Start of Records for processing

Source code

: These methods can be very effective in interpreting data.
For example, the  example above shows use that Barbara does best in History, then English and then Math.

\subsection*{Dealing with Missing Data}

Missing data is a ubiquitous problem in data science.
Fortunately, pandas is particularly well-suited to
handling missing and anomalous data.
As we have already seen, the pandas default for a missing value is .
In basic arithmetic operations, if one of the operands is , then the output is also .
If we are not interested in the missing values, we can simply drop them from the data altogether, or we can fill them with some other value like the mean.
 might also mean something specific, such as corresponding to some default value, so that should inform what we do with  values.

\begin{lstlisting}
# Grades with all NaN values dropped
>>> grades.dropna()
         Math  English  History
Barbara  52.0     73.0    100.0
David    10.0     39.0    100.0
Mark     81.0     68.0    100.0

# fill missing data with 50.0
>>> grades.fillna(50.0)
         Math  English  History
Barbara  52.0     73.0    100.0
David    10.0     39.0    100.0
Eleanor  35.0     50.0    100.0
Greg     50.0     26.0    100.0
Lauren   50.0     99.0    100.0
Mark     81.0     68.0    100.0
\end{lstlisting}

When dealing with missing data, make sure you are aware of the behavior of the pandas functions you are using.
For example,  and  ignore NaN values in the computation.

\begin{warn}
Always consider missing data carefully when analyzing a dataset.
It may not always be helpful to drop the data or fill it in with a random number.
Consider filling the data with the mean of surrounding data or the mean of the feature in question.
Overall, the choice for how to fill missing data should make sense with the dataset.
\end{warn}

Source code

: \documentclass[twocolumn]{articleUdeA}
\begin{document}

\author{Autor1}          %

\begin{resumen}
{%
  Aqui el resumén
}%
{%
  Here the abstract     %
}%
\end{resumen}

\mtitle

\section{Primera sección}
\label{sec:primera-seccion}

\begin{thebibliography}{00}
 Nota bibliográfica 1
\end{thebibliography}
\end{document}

End of Records for processing

About this exercise
The word to look for is "also"; copy out every line of the entries that holds it.

Response to this task
In basic arithmetic operations, if one of the operands is , then the output is also .
 might also mean something specific, such as corresponding to some default value, so that should inform what we do with  values.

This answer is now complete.